The expected response is a copy of every line in the entries below that includes the word "emph".
____
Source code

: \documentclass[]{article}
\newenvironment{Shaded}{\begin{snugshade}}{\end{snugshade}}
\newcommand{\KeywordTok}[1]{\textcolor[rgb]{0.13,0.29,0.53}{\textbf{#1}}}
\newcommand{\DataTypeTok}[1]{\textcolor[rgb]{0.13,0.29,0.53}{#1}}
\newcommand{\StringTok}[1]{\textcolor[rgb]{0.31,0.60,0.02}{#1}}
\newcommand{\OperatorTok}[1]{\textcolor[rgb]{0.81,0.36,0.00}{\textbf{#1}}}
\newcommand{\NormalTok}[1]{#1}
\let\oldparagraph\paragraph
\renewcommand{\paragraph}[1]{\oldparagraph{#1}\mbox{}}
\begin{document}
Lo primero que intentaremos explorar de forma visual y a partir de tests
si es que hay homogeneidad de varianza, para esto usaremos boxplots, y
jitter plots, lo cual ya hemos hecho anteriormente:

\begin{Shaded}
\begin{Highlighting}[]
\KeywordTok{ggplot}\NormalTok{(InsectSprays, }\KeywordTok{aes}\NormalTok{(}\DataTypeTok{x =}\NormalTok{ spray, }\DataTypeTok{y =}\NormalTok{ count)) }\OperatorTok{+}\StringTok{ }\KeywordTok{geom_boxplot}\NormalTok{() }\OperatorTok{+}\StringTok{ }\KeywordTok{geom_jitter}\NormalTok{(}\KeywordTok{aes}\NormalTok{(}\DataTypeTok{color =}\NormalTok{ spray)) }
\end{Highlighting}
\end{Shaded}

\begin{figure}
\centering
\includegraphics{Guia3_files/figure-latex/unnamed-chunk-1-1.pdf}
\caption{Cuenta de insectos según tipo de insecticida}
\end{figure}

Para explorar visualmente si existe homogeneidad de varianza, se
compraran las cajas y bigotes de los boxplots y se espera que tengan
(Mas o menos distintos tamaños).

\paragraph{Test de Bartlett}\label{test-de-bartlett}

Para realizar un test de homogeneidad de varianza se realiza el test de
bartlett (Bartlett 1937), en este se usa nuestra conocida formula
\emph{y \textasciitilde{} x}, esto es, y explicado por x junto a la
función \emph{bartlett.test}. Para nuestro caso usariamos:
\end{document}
____
EXERCISE RESULT:
\emph{y \textasciitilde{} x}, esto es, y explicado por x junto a la
función \emph{bartlett.test}. Para nuestro caso usariamos:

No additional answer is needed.